I am sitting quietly, at the end of a busy day, on Good Friday evening. Part of me wonders – did I miss it? Did I miss Lent? This year, my personal progression through the journey of Christ has been a different one.
A few years back, I graduated from seminary and departed from a community that sought to live within embodied expressions of the story of Christ – we sought to indwell the liturgy. The new church communities in which I’ve been involved have been wonderful in many ways, and overflowing with hospitality. However our family has felt the absence of the liturgy as a guide for our own lives, and particularly during Lent. I have lost a corporate sense of the journey, as manifest in historic prayers, common readings, and sensory experiences in worship each week, as well as in multiple community prayer gatherings throughout the week. Admittedly, seminary is a special time in life – maybe even a glimpse of what Kingdom worship could look like. But while I have lost some of the drama and rhythm in worship, I have gained a greater understanding of simplicity of Christ’s journey. A clear purpose lived out in ordinary ways with extraordinary – Kingdom-ushering – results.
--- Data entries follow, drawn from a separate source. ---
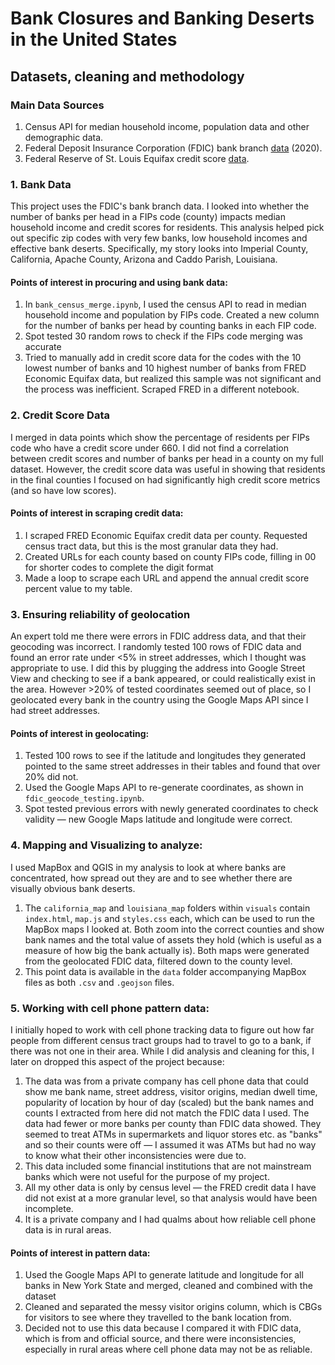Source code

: # Bank Closures and Banking Deserts in the United States
## Datasets, cleaning and methodology 

### Main Data Sources
1. Census API for median household income, population data and other demographic data.
2. Federal Deposit Insurance Corporation (FDIC) bank branch [data](https://www7.fdic.gov/idasp/warp_download_all.asp) (2020).
3. Federal Reserve of St. Louis Equifax credit score [data](https://fred.stlouisfed.org/searchresults/?st=Equifax%20Subprime%20Credit%20Population%20).

### 1. Bank Data

This project uses the FDIC's bank branch data. I looked into whether the number of banks per head in a FIPs code (county) impacts median household income and credit scores for residents. This analysis helped pick out specific zip codes with very few banks, low household incomes and effective bank deserts. Specifically, my story looks into Imperial County, California, Apache County, Arizona and Caddo Parish, Louisiana. 

#### Points of interest in procuring and using bank data: 
1. In `bank_census_merge.ipynb`, I used the census API to read in median household income and population by FIPs code. Created a new column for the number of banks per head by counting banks in each FIP code. 
2. Spot tested 30 random rows to check if the FIPs code merging was accurate 
3. Tried to manually add in credit score data for the codes with the 10 lowest number of banks and 10 highest number of banks from FRED Economic Equifax data, but realized this sample was not significant and the process was inefficient. Scraped FRED in a different notebook. 

### 2. Credit Score Data

I merged in data points which show the percentage of residents per FIPs code who have a credit score under 660. I did not find a correlation between credit scores and number of banks per head in a county on my full dataset. However, the credit score data was useful in showing that residents in the final counties I focused on had significantly high credit score metrics (and so have low scores). 

#### Points of interest in scraping credit data: 
1. I scraped FRED Economic Equifax credit data per county. Requested census tract data, but this is the most granular data they had. 
2. Created URLs for each county based on county FIPs code, filling in 00 for shorter codes to complete the digit format
3. Made a loop to scrape each URL and append the annual credit score percent value to my table. 

### 3. Ensuring reliability of geolocation 

An expert told me there were errors in FDIC address data, and that their geocoding was incorrect. I randomly tested 100 rows of FDIC data and found an error rate under <5% in street addresses, which I thought was appropriate to use. I did this by plugging the address into Google Street View and checking to see if a bank appeared, or could realistically exist in the area. However >20% of tested coordinates seemed out of place, so I geolocated every bank in the country using the Google Maps API since I had street addresses. 

#### Points of interest in geolocating: 
1. Tested 100 rows to see if the latitude and longitudes they generated pointed to the same street addresses in their tables and found that over 20% did not. 
2. Used the Google Maps API to re-generate coordinates, as shown in `fdic_geocode_testing.ipynb`. 
3. Spot tested previous errors with newly generated coordinates to check validity — new Google Maps latitude and longitude were correct. 

### 4. Mapping and Visualizing to analyze: 
I used MapBox and QGIS in my analysis to look at where banks are concentrated, how spread out they are and to see whether there are visually obvious bank deserts. 
1. The `california_map` and `louisiana_map` folders within `visuals` contain `index.html`, `map.js` and `styles.css` each, which can be used to run the MapBox maps I looked at. Both zoom into the correct counties and show bank names and the total value of assets they hold (which is useful as a measure of how big the bank actually is). Both maps were generated from the geolocated FDIC data, filtered down to the county level. 
2. This point data is available in the `data` folder accompanying MapBox files as both `.csv` and `.geojson` files. 

### 5. Working with cell phone pattern data: 

I initially hoped to work with cell phone tracking data to figure out how far people from different census tract groups had to travel to go to a bank, if there was not one in their area. While I did analysis and cleaning for this, I later on dropped this aspect of the project because: 
1. The data was from a private company has cell phone data that could show me bank name, street address, visitor origins, median dwell time, popularity of location by hour of day (scaled) but the bank names and counts I extracted from here did not match the FDIC data I used. The data had fewer or more banks per county than FDIC data showed. They seemed to treat ATMs in supermarkets and liquor stores etc. as "banks" and so their counts were off — I assumed it was ATMs but had no way to know what their other inconsistencies were due to. 
2. This data included some financial institutions that are not mainstream banks which were not useful for the purpose of my project. 
3. All my other data is only by census level — the FRED credit data I have did not exist at a more granular level, so that analysis would have been incomplete. 
4. It is a private company and I had qualms about how reliable cell phone data is in rural areas. 

#### Points of interest in pattern data: 
1. Used the Google Maps API to generate latitude and longitude for all banks in New York State and merged, cleaned and combined with the dataset
2. Cleaned and separated the messy visitor origins column, which is CBGs for visitors to see where they travelled to the bank location from. 
3. Decided not to use this data because I compared it with FDIC data, which is from and official source, and there were inconsistencies, especially in rural areas where cell phone data may not be as reliable. 

 
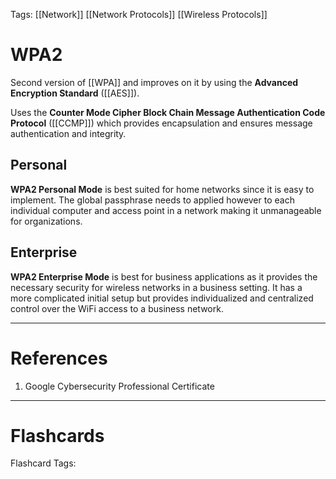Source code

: Tags: [[Network]] [[Network Protocols]] [[Wireless Protocols]]
# WPA2

Second version of [[WPA]] and improves on it by using the **Advanced Encryption Standard** ([[AES]]).

Uses the **Counter Mode Cipher Block Chain Message Authentication Code Protocol** ([[CCMP]]) which provides encapsulation and ensures message authentication and integrity.

## Personal

**WPA2 Personal Mode** is best suited for home networks since it is easy to implement. The global passphrase needs to applied however to each individual computer and access point in a network making it unmanageable for organizations.

## Enterprise

**WPA2 Enterprise Mode** is best for business applications as it provides the necessary security for wireless networks in a business setting. It has a more complicated initial setup but provides individualized and centralized control over the WiFi access to a business network.

---
# References

1. Google Cybersecurity Professional Certificate

---
# Flashcards

Flashcard Tags: 
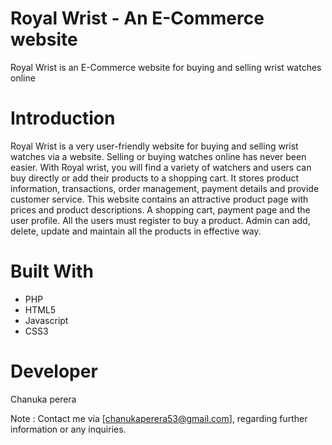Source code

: 
# Royal Wrist - An E-Commerce website 
Royal Wrist is an E-Commerce website for buying and selling wrist watches online

# Introduction
Royal Wrist is a very user-friendly website for buying and selling wrist watches via a website.
Selling or buying watches online has never been easier. With Royal wrist, you will find a variety of watchers and 
users can buy directly or add their products to a shopping cart.
It stores product information, transactions, order management, payment details and provide customer service.
This website contains an attractive product page with prices and product descriptions. A shopping cart, payment page and the user profile.
All the users must register to buy a product. Admin can add, delete, update and maintain all the products in effective way.

# Built With
- PHP
- HTML5
- Javascript
- CSS3



# Developer
Chanuka perera

Note : Contact me via [chanukaperera53@gmail.com], regarding further information or any inquiries.
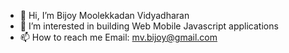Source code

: - 👋 Hi, I’m Bijoy Moolekkadan Vidyadharan
- 👀 I’m interested in building Web Mobile Javascript applications 
- 📫 How to reach me Email: mv.bijoy@gmail.com

<!---
Bijoymv/Bijoymv is a ✨ special ✨ repository because its `README.md` (this file) appears on your GitHub profile.
You can click the Preview link to take a look at your changes.
--->
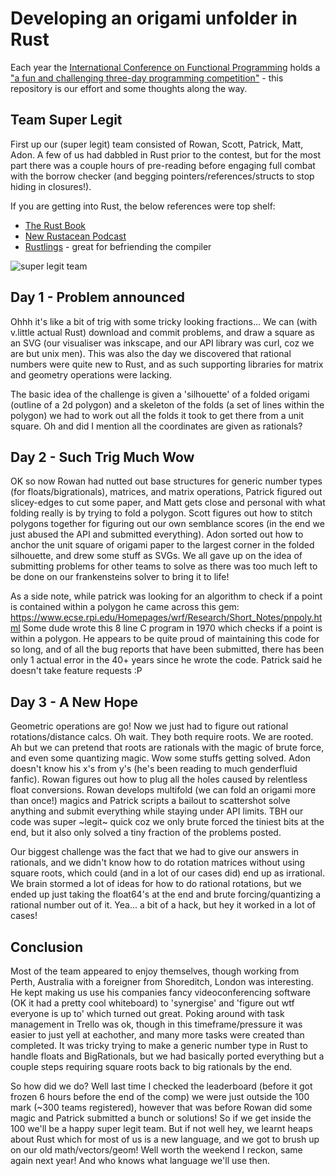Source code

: # Developing an origami unfolder in Rust

Each year the [International Conference on Functional Programming](http://www.icfpconference.org) holds a ["a fun and challenging three-day programming competition"](http://www.icfpconference.org/contest) - this repository is our effort and some thoughts along the way.

## Team Super Legit

First up our (super legit) team consisted of Rowan, Scott, Patrick, Matt, Adon. A few of us had dabbled in Rust prior to the contest, but for the most part there was a couple hours of pre-reading before  engaging full combat with the borrow checker (and begging pointers/references/structs to stop hiding in closures!).

If you are getting into Rust, the below references were top shelf:
 * [The Rust Book](https://doc.rust-lang.org/book/)
 * [New Rustacean Podcast](http://www.newrustacean.com/)
 * [Rustlings](https://github.com/carols10cents/rustlings) - great for befriending the compiler

![super legit team](superlegitteam.gif?raw=true "Team Super Legit")

## Day 1 - Problem announced
Ohhh it's like a bit of trig with some tricky looking fractions... We can (with v.little actual Rust) download and commit problems, and draw a square as an SVG (our visualiser was inkscape, and our API library was curl, coz we are but unix men). This was also the day we discovered that rational numbers were quite new to Rust, and as such supporting libraries for matrix and geometry operations were lacking.

The basic idea of the challenge is given a 'silhouette' of a folded origami (outline of a 2d polygon) and a skeleton of the folds (a set of lines within the polygon) we had to work out all the folds it took to get there from a unit square. Oh and did I mention all the coordinates are given as rationals?

## Day 2 - Such Trig Much Wow
OK so now Rowan had nutted out base structures for generic number types (for floats/bigrationals), matrices, and matrix operations, Patrick figured out slicey-edges to cut some paper, and Matt gets close and personal with what folding really is by trying to fold a polygon. Scott figures out how to stitch polygons together for figuring out our own semblance scores (in the end we just abused the API and submitted everything). Adon sorted out how to anchor the unit square of origami paper to the largest corner in the folded silhouette, and drew some stuff as SVGs. We all gave up on the idea of submitting problems for other teams to solve as there was too much left to be done on our frankensteins solver to bring it to life!

As a side note, while patrick was looking for an algorithm to check if a point is contained within a polygon he came across this gem: https://www.ecse.rpi.edu/Homepages/wrf/Research/Short_Notes/pnpoly.html
Some dude wrote this 8 line C program in 1970 which checks if a point is within a polygon. He appears to be quite proud of maintaining this code for so long, and of all the bug reports that have been submitted, there has been only 1 actual error in the 40+ years since he wrote the code. Patrick said he doesn't take feature requests :P

## Day 3 - A New Hope
Geometric operations are go! Now we just had to figure out rational rotations/distance calcs. Oh wait. They both require roots. We are rooted. Ah but we can pretend that roots are rationals with the magic of brute force, and even some quantizing magic. Wow some stuffs getting solved. Adon doesn't know his x's from y's (he's been reading to much genderfluid fanfic). Rowan figures out how to plug all the holes caused by relentless float conversions. Rowan develops multifold (we can fold an origami more than once!) magics and Patrick scripts a bailout to scattershot solve anything and submit everything while staying under API limits. TBH our code was super ~legit~ quick coz we only brute forced the tiniest bits at the end, but it also only solved a tiny fraction of the problems posted.

Our biggest challenge was the fact that we had to give our answers in rationals, and we didn't know how to do rotation matrices without using square roots, which could (and in a lot of our cases did) end up as irrational. We brain stormed a lot of ideas for how to do rational rotations, but we ended up just taking the float64's at the end and brute forcing/quantizing a rational number out of it. Yea... a bit of a hack, but hey it worked in a lot of cases!

## Conclusion

Most of the team appeared to enjoy themselves, though working from Perth, Australia with a foreigner from Shoreditch, London was interesting. He kept making us use his companies fancy videoconferencing software (OK it had a pretty cool whiteboard) to 'synergise' and 'figure out wtf everyone is up to' which turned out great. Poking around with task management in Trello was ok, though in this timeframe/pressure it was easier to just yell at eachother, and many more tasks were created than completed. It was tricky trying to make a generic number type in Rust to handle floats and BigRationals, but we had basically ported everything but a couple steps requiring square roots back to big rationals by the end.

So how did we do? Well last time I checked the leaderboard (before it got frozen 6 hours before the end of the comp) we were just outside the 100 mark (~300 teams registered), however that was before Rowan did some magic and Patrick submitted a bunch or solutions! So if we get inside the 100 we'll be a happy super legit team. But if not well hey, we learnt heaps about Rust which for most of us is a new language, and we got to brush up on our old math/vectors/geom! Well worth the weekend I reckon, same again next year! And who knows what language we'll use then.
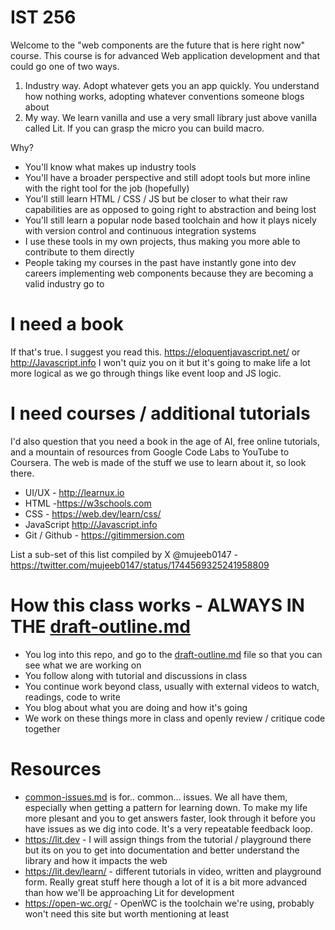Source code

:# IST 256
Welcome to the "web components are the future that is here right now" course. This course is for advanced Web application development and that could go one of two ways.
1. Industry way. Adopt whatever gets you an app quickly. You understand how nothing works, adopting whatever conventions someone blogs about
2. My way. We learn vanilla and use a very small library just above vanilla called Lit. If you can grasp the micro you can build macro.

Why?
- You'll know what makes up industry tools
- You'll have a broader perspective and still adopt tools but more inline with the right tool for the job (hopefully)
- You'll still learn HTML / CSS / JS but be closer to what their raw capabilities are as opposed to going right to abstraction and being lost
- You'll still learn a popular node based toolchain and how it plays nicely with version control and continuous integration systems
- I use these tools in my own projects, thus making you more able to contribute to them directly
- People taking my courses in the past have instantly gone into dev careers implementing web components because they are becoming a valid industry go to

# I need a book
If that's true. I suggest you read this. https://eloquentjavascript.net/ or http://Javascript.info
I won't quiz you on it but it's going to make life a lot more logical as we go through things like event loop and JS logic.

# I need courses / additional tutorials
I'd also question that you need a book in the age of AI, free online tutorials, and a mountain of resources from Google Code Labs to YouTube to Coursera. The web is made of the stuff we use to learn about it, so look there.
- UI/UX - http://learnux.io
- HTML -https://w3schools.com
- CSS - https://web.dev/learn/css/
- JavaScript http://Javascript.info
- Git / Github - https://gitimmersion.com

List a sub-set of this list compiled by X @mujeeb0147 - https://twitter.com/mujeeb0147/status/1744569325241958809

# How this class works - ALWAYS IN THE [draft-outline.md](draft-outline.md)
- You log into this repo, and go to the [draft-outline.md](draft-outline.md) file so that you can see what we are working on
- You follow along with tutorial and discussions in class
- You continue work beyond class, usually with external videos to watch, readings, code to write
- You blog about what you are doing and how it's going
- We work on these things more in class and openly review / critique code together

# Resources
- [common-issues.md](common-issues.md) is for.. common... issues. We all have them, especially when getting a pattern for learning down. To make my life more plesant and you to get answers faster, look through it before you have issues as we dig into code. It's a very repeatable feedback loop.
- https://lit.dev - I will assign things from the tutorial / playground there but its on you to get into documentation and better understand the library and how it impacts the web
- https://lit.dev/learn/ - different tutorials in video, written and playground form. Really great stuff here though a lot of it is a bit more advanced than how we'll be approaching Lit for development
- https://open-wc.org/ - OpenWC is the toolchain we're using, probably won't need this site but worth mentioning at least

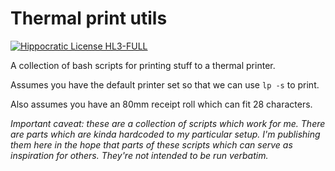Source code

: # Thermal print utils

[![Hippocratic License HL3-FULL](https://img.shields.io/static/v1?label=Hippocratic%20License&message=HL3-FULL&labelColor=5e2751&color=bc8c3d)](https://firstdonoharm.dev/version/3/0/full.html)

A collection of bash scripts for printing stuff to a thermal printer.

Assumes you have the default printer set so that we can use `lp -s` to print.

Also assumes you have an 80mm receipt roll which can fit 28 characters.

_Important caveat: these are a collection of scripts which work for me.
There are parts which are kinda hardcoded to my particular setup.
I'm publishing them here in the hope that parts of these
scripts which can serve as inspiration for others.
They're not intended to be run verbatim._

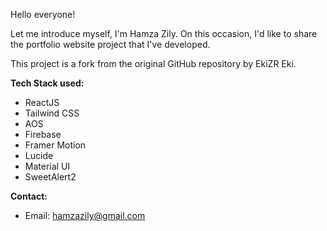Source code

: Hello everyone!

Let me introduce myself, I'm Hamza Zily. On this occasion, I'd like to share the portfolio website project that I've developed.

This project is a fork from the original GitHub repository by EkiZR Eki.

**Tech Stack used:**
- ReactJS
- Tailwind CSS
- AOS
- Firebase
- Framer Motion
- Lucide
- Material UI
- SweetAlert2

**Contact:**
- Email: hamzazily@gmail.com

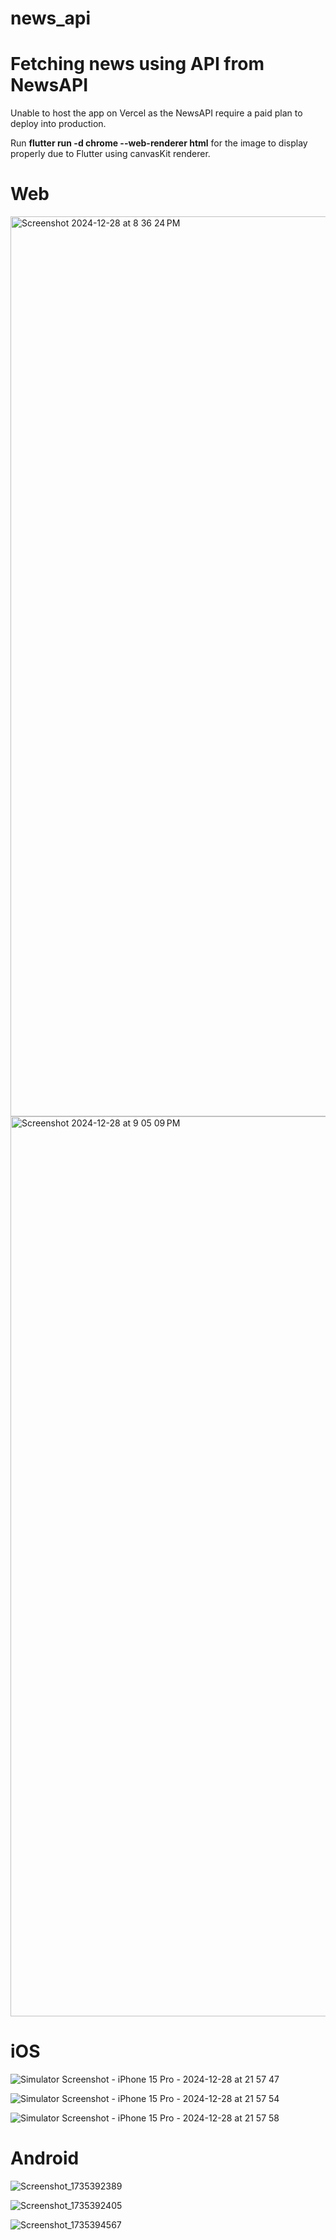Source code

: # news_api

# Fetching news using API from NewsAPI

Unable to host the app on Vercel as the NewsAPI require a paid plan to deploy into production.

Run **flutter run -d chrome --web-renderer html** for the image to display properly due to Flutter using canvasKit renderer.

# Web

<img width="1440" alt="Screenshot 2024-12-28 at 8 36 24 PM" src="https://github.com/user-attachments/assets/34468b77-f176-4c2d-a1a7-7ff23c7e73c6" />

<img width="1440" alt="Screenshot 2024-12-28 at 9 05 09 PM" src="https://github.com/user-attachments/assets/8fb5b31e-f8af-4f28-aace-5d3a768c3aeb" />

# iOS

![Simulator Screenshot - iPhone 15 Pro - 2024-12-28 at 21 57 47](https://github.com/user-attachments/assets/b7ea63ae-8551-4c98-9f15-9a61f595cd98)

![Simulator Screenshot - iPhone 15 Pro - 2024-12-28 at 21 57 54](https://github.com/user-attachments/assets/df4bdab2-98c4-4f7b-ac35-0833e51d1594)

![Simulator Screenshot - iPhone 15 Pro - 2024-12-28 at 21 57 58](https://github.com/user-attachments/assets/2ed25356-7e8c-4a52-9389-dde3a7111f55)

# Android

![Screenshot_1735392389](https://github.com/user-attachments/assets/484b10cd-58b9-4ff3-9ba4-95184688d255)

![Screenshot_1735392405](https://github.com/user-attachments/assets/c23d165f-0833-4b77-86a4-3eb49f7222e2)

![Screenshot_1735394567](https://github.com/user-attachments/assets/72b6bdbe-2811-4ac9-a0d9-cfb3034d0e2d)
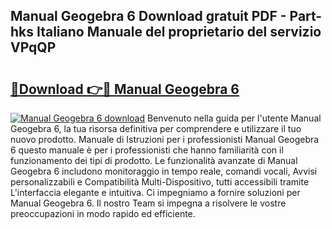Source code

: ## Manual Geogebra 6 Download gratuit PDF - Part-hks Italiano Manuale del proprietario del servizio VPqQP

# <h2><a href="http://dfg1lmh.blite.top/?on=Manual+Geogebra+6">🔗Download 👉🔴 Manual Geogebra 6</a></h2>

[![Manual Geogebra 6 download](https://i.imgur.com/lujVjoI.png)](http://dfg1lmh.blite.top/?on=Manual+Geogebra+6)
Benvenuto nella guida per l'utente Manual Geogebra 6, la tua risorsa definitiva per comprendere e utilizzare il tuo nuovo prodotto. Manuale di Istruzioni per i professionisti Manual Geogebra 6 questo manuale è per i professionisti che hanno familiarità con il funzionamento dei tipi di prodotto. Le funzionalità avanzate di Manual Geogebra 6 includono monitoraggio in tempo reale, comandi vocali, Avvisi personalizzabili e Compatibilità Multi-Dispositivo, tutti accessibili tramite L'interfaccia elegante e intuitiva. Ci impegniamo a fornire soluzioni per Manual Geogebra 6. Il nostro Team si impegna a risolvere le vostre preoccupazioni in modo rapido ed efficiente.
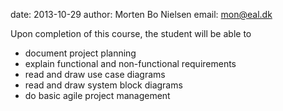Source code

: date: 2013-10-29
author: Morten Bo Nielsen
email: mon@eal.dk

Upon completion of this course, the student will be able to

* document project planning
* explain functional and non-functional requirements
* read and draw use case diagrams
* read and draw system block diagrams
* do basic agile project management
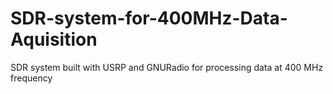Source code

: # SDR-system-for-400MHz-Data-Aquisition
SDR system built with USRP and GNURadio for processing data at 400 MHz frequency
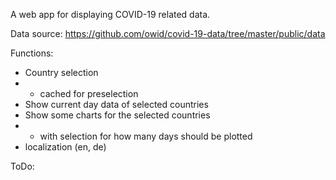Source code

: A web app for displaying COVID-19 related data.

Data source: https://github.com/owid/covid-19-data/tree/master/public/data

Functions:

* Country selection
* * cached for preselection
* Show current day data of selected countries
* Show some charts for the selected countries
* * with selection for how many days should be plotted
* localization (en, de)

ToDo:


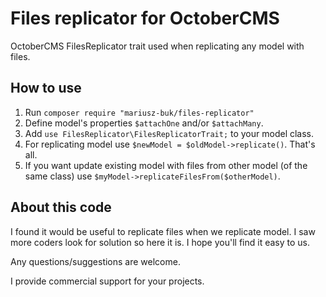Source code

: # Files replicator for OctoberCMS
OctoberCMS FilesReplicator trait used when replicating any model with files.

## How to use
1. Run `composer require "mariusz-buk/files-replicator"`
2. Define model's properties `$attachOne` and/or `$attachMany`.
3. Add `use FilesReplicator\FilesReplicatorTrait;` to your model class.
4. For replicating model use `$newModel = $oldModel->replicate()`. That's all.
5. If you want update existing model with files from other model (of the same class) use `$myModel->replicateFilesFrom($otherModel)`.

## About this code
I found it would be useful to replicate files when we replicate model. I saw more coders look for solution so here it is. I hope you'll find it easy to us.

Any questions/suggestions are welcome.

I provide commercial support for your projects.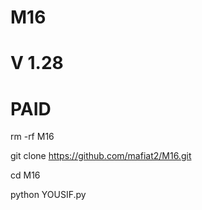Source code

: # M16
# V 1.28
# PAID

rm -rf  M16

git clone https://github.com/mafiat2/M16.git

cd M16

python YOUSIF.py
Since leaving this time in graduate school, I have tried to capture the liturgy in my own life during the seasons of the Church Year. As is typical as many of us approach Lent, I began to think through ways that God might be calling me to modify my spiritual practices during the season. I considered giving something up. I considered adding more spiritual disciplines. I considered exercising more, shopping less. I tinkered with contemplative prayer. But somewhere about the second week, most of these goals dissolved. I was still processing the death of my grandmother a few weeks before. I was making significant decisions about my calling and vocation when two new job opportunities suddenly surfaced. My family and I were discerning God’s will for some next steps in our family life. These were all “ordinary” occurrences – happening naturally in our lives. We didn’t have to force the journey. I felt the desperation that I often strive to feel during the season of Lent. But it was real. No, I was not journeying to a physical death on a cross; but these ordinary life meanderings have placed a weight on my heart and mind that has drawn me into the journey of Christ, and ultimately to the foot of the cross.
In a place of hunger, I found myself creating my own liturgy. Our family created liturgies. When I was up too late working the night before, I shared my morning prayer time with my son when I couldn’t get up early enough to pray on my own. New liturgy.
When I felt the weight of late-winter gloomy weather, my son and I jumped in the car with a worship CD and drove the Kansas hills, singing, praying, laughing. New liturgy.
My husband and I, overwhelmed with decisions, busy schedules, and family health problems, began sharing more intentional prayer time in the evenings. New liturgy.
Each of these new practices has been borne out of necessity, out of hunger; and less out of obligation or striving. The Greek word leitourgia, from which we derive our word, “liturgy,” can be translated “the work of the people.” What if sometimes our work is washing dishes, running errands, waking, and sleeping? This work bears weight, and sometimes this weight is enough.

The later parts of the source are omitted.